Matthew 2:13-22

What a horrifying story!  Killing all the baby boys under two?  What a staggering image!  The word, Gospel, literally means Good News.  Reports of good news are not typically supposed to include such language, such painful images, such harsh realities.  They interfere with our holiday season, with our Christmas celebrations, and with our good cheer and happiness.  If Gospel is good news, there is a part of us that wants to say to Matthew, “Just stick to the good news.”

As a reader of Gospel, we may prefer a different topic today… a different text on the first Sunday after Christmas.   But as a preacher, I think I can understand Matthew: the Good News is not good news if the human reality is not reflected.
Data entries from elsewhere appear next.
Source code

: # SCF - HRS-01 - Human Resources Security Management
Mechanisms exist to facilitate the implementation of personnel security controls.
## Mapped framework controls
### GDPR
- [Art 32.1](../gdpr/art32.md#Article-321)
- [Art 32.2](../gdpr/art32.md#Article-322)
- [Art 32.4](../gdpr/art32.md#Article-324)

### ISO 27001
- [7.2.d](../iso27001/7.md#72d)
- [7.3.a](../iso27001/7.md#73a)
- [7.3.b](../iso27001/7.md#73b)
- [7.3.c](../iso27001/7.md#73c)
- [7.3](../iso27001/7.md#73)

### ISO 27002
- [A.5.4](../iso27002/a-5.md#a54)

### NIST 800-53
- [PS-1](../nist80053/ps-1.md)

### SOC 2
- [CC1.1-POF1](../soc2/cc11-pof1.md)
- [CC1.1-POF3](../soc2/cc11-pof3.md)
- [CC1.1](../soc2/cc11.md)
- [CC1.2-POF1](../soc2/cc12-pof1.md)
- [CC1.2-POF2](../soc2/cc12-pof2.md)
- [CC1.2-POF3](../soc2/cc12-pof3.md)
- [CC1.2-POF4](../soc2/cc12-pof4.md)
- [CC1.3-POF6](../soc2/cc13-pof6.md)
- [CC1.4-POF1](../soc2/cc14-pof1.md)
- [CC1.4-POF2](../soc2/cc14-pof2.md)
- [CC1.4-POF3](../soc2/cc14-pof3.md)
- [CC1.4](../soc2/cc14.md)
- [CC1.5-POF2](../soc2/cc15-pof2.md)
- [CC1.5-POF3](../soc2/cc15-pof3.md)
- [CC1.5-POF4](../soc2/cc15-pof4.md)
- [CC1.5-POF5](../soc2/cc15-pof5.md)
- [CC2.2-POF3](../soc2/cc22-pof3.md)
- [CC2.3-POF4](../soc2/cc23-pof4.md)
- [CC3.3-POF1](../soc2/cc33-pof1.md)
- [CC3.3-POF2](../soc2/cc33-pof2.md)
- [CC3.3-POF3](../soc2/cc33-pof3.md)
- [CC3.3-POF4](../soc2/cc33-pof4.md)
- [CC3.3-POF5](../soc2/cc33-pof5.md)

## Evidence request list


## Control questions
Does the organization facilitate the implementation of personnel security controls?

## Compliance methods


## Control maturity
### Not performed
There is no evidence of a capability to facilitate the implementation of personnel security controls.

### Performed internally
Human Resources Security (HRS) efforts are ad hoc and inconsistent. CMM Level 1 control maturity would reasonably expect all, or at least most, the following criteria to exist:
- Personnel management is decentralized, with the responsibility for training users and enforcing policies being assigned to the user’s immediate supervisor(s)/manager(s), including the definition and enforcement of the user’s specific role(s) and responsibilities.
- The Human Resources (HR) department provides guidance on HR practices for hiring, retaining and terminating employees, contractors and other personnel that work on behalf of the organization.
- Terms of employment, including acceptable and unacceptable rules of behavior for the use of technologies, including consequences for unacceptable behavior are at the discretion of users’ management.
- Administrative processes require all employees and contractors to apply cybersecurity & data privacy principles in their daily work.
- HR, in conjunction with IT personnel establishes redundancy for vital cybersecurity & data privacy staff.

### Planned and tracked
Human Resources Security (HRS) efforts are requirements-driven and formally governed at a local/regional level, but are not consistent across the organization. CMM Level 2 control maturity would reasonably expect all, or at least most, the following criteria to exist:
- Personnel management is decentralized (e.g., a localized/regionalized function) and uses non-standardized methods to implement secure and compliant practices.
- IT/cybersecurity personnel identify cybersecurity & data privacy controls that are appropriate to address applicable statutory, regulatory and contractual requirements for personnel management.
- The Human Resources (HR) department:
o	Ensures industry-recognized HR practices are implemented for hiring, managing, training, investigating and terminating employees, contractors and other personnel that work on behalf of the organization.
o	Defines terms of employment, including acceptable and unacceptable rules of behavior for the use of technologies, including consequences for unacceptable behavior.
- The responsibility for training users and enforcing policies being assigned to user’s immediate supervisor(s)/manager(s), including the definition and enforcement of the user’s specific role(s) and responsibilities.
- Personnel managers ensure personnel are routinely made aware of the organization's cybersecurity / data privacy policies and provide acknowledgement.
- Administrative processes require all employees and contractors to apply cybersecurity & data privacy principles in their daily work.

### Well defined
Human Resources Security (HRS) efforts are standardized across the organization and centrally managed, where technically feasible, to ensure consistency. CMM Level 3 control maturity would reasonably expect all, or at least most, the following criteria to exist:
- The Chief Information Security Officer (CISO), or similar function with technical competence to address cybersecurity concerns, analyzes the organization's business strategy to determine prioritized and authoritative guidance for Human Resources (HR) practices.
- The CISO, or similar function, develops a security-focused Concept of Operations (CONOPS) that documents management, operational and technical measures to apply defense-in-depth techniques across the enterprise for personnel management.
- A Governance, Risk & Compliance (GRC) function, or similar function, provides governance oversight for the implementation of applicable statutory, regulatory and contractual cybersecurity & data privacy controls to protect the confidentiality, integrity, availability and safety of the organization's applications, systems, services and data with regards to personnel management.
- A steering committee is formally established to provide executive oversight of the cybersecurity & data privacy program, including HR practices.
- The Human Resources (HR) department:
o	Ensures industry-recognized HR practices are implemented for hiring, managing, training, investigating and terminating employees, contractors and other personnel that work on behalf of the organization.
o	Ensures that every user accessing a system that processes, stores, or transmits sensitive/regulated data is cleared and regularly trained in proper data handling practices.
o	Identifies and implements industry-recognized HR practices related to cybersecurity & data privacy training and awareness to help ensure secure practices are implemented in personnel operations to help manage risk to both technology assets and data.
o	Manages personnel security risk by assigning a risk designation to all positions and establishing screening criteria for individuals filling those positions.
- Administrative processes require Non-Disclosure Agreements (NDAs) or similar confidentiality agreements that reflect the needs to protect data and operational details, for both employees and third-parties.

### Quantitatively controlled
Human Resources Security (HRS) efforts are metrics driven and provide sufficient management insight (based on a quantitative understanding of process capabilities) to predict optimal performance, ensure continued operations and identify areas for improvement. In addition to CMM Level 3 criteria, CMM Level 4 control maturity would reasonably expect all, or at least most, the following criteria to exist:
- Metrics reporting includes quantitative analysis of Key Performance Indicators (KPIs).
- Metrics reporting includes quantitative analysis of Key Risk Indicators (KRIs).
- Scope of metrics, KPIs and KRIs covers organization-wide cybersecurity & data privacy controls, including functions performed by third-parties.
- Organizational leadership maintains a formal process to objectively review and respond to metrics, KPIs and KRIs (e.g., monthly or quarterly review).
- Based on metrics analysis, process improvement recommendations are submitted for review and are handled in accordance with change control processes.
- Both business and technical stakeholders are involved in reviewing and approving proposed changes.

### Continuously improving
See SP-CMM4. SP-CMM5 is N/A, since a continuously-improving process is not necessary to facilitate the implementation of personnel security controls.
I enjoy watching interviews on TV.  I enjoyed watching Charlie Rose until it was cancelled abruptly in a de facto manner… and you know why.  Anyway, I recall someone on the show saying that “Love songs are pain songs.”  I don’t remember his name, but I remember what he said.  He said something like this: “Those songs that speak of love without having (within their lines) an ache or a pain are not love songs at all.  The song writer who refuses to explore the darker regions of the heart will never be able to write convincingly about the wonder, the magic, and the joy of love….  So within the fabric of the love song, within its melody, its lyric, one must sense an acknowledgment of its capacity for suffering.”

Today, Matthew reminds us that his Gospel is the greatest love song.  From its very beginning, Matthew embraced pain and suffering.  It sighed and it ached.  It co-mingled with the darker regions of this world and because it did, we are convinced of the love which it reveals. 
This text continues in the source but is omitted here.